Episode 17 - Accepting Files

On this episode, we’re going to dig into file management. Unlike the static files that you create for the app yourself, you may want your app to accept files from your users. Profile pictures are a good example of user files. You’ll see how Django handles those kinds of files and how to deal with them safely.

Listen at djangoriffs.com or with the player below.

Last Episode

On the last episode, we looked at how to manage settings on your Django site. What are the common techniques to make this easier to handle? That’s what we explored.

Files In Django Models

While it is possible to store file data directly in a database, you won’t see that happen often. The reason is that storing the data in the database usually affects the performance of the database, especially with a large number of files.

Instead, a common pattern in database usage is to store files separately from the database itself. Within the database, a column would store some kind of reference to the stored file like a path if files are stored on a filesystem. This is the approach that Django takes with files.

Now that you know that Django takes this approach, you can remember:

  1. Django models hold the reference to a file (e.g., a file path)
  2. The file data (i.e., the file itself) is stored somewhere else.

The “somewhere else” is called the “file storage,” and we’ll discuss storage in more depth in the next section.

Django includes two fields that help with file management:

  • FileField
  • ImageField

FileField

# application/models.py

from django.db import models

class Profile(models.Model):
    picture = models.FileField()
    # Other fields like a OneToOneKey to User ...

This is the most basic version of using file fields. We can use this model very directly with a Django shell to illustrate file management.

$ ./manage.py shell
>>> from django.core.files import File
>>> from application.models import Profile
>>> f = open('/Users/matt/path/to/image.png')
>>> profile = Profile()
>>> profile.picture.save('my-image.png', File(f))
  • The File class is an important wrapper that Django uses to make Python file objects (i.e., the value returned from open) work with the storage system.
  • The name image.png and my-image.png do not have to match. Django can store the content of image.png and use my-image.png as the name to reference within the storage system.
  • Saving the picture will automatically save the parent model instance by default.

The current model example raises questions.

  • Where does that data go?
  • What if we have a name conflict between two files like “my-image.png”?
  • What happens if we try to save something that isn’t an image?

If we make no changes to the current setup, the data will go into the root of the media file storage.
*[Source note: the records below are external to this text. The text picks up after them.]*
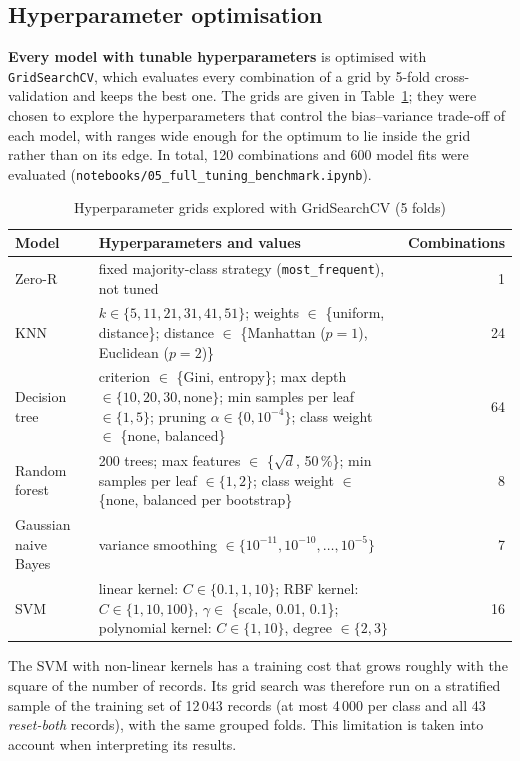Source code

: \subsection{Hyperparameter optimisation}
\textbf{Every model with tunable hyperparameters} is optimised with \texttt{GridSearchCV}, which evaluates every combination of a grid by 5-fold cross-validation and keeps the best one. The grids are given in Table~\ref{tab:grids}; they were chosen to explore the hyperparameters that control the bias--variance trade-off of each model, with ranges wide enough for the optimum to lie inside the grid rather than on its edge. In total, 120 combinations and 600 model fits were evaluated (\texttt{notebooks/05\_full\_tuning\_benchmark.ipynb}).

\begin{table}[htbp]
  \centering
  \caption{Hyperparameter grids explored with GridSearchCV (5 folds)}
  \label{tab:grids}
  \small
  \begin{tabular}{|l|p{8.0cm}|r|}
    \hline
    \textbf{Model} & \textbf{Hyperparameters and values} & \textbf{Combinations} \\
    \hline
    Zero-R & fixed majority-class strategy (\texttt{most\_frequent}), not tuned & 1 \\
    \hline
    \ac{KNN} & $k \in \{5, 11, 21, 31, 41, 51\}$; weights $\in$ \{uniform, distance\}; distance $\in$ \{Manhattan ($p=1$), Euclidean ($p=2$)\} & 24 \\
    \hline
    Decision tree & criterion $\in$ \{Gini, entropy\}; max depth $\in \{10, 20, 30, \text{none}\}$; min samples per leaf $\in \{1, 5\}$; pruning $\alpha \in \{0, 10^{-4}\}$; class weight $\in$ \{none, balanced\} & 64 \\
    \hline
    Random forest & 200 trees; max features $\in$ \{$\sqrt{d}$, 50\,\%\}; min samples per leaf $\in \{1, 2\}$; class weight $\in$ \{none, balanced per bootstrap\} & 8 \\
    \hline
    Gaussian naive Bayes & variance smoothing $\in \{10^{-11}, 10^{-10}, \dots, 10^{-5}\}$ & 7 \\
    \hline
    \ac{SVM} & linear kernel: $C \in \{0.1, 1, 10\}$; RBF kernel: $C \in \{1, 10, 100\}$, $\gamma \in$ \{scale, 0.01, 0.1\}; polynomial kernel: $C \in \{1, 10\}$, degree $\in \{2, 3\}$ & 16 \\
    \hline
  \end{tabular}
\end{table}

The \ac{SVM} with non-linear kernels has a training cost that grows roughly with the square of the number of records. Its grid search was therefore run on a stratified sample of the training set of 12\,043 records (at most 4\,000 per class and all 43 \emph{reset-both} records), with the same grouped folds. This limitation is taken into account when interpreting its results.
This will lead to a mess if you’re trying to track many file fields, but we can fix this with the upload_to field keyword argument. The simplest version of upload_to can take a string that storage will use as a directory prefix to scope content into a different area.

# application/models.py

import uuid
from pathlib import Path
from django.db import models

def profile_pic_path(instance, filename):
    path = Path(filename)
    return "profile_pics/{}{}".format(uuid.uuid4(), path.suffix)
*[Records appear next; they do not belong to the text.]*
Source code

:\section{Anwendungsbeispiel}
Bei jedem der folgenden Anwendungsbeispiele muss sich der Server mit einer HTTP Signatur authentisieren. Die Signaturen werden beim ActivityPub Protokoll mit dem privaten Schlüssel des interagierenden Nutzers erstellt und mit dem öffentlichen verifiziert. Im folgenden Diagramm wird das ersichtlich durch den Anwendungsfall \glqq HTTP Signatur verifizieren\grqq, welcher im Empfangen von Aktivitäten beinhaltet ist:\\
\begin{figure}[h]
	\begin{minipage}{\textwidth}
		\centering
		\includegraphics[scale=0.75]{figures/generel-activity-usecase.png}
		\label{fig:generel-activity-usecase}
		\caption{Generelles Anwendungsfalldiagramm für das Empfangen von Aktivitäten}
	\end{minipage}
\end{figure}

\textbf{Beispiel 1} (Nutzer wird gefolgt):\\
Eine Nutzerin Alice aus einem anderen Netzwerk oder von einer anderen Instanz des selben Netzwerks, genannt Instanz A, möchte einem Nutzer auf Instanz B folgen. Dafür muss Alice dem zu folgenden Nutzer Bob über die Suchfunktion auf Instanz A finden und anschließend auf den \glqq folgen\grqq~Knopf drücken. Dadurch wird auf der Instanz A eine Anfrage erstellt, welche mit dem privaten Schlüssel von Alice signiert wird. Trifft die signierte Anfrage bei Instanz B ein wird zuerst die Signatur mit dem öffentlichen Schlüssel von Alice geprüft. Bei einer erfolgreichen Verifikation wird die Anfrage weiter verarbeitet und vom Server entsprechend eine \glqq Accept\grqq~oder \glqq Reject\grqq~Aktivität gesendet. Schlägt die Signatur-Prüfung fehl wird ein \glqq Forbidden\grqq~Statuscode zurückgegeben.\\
class Profile(models.Model):
    picture = models.FileField(upload_to=profile_pic_path)
    # Other fields like a OneToOneKey to User ...

There’s one more problem to fix in this example. How do we know that a user provided a valid image file? This is important to check, because we want to avoid storing malicious files that bad actors might upload to our apps.

This is where the ImageField has value. This field type contains extra validation logic that can check the content of the file to check that the file is, in fact, an image. To use ImageField, you’ll need to install the Pillow library. Pillow is a package that let’s Python work with image data.

# application/models.py

import uuid
from pathlib import Path
from django.db import models

def profile_pic_path(instance, filename):
    path = Path(filename)
    return "profile_pics/{}{}".format(uuid.uuid4(), path.suffix)

class Profile(models.Model):
    picture = models.ImageField(upload_to=profile_pic_path)
    # Other fields like a OneToOneKey to User ...

Files Under The Hood

The setting to control which type of file storage Django uses is DEFAULT_FILE_STORAGE. This setting is a Python module path string to the specific class.

So, what’s the default? The default is a storage class that will store files locally on the server that runs the app. This is found at django.core.files.storage.FileSystemStorage. The storage class uses a couple of important settings: MEDIA_ROOT and MEDIA_URL.

The MEDIA_ROOT setting defines where Django should look for files in the filesystem.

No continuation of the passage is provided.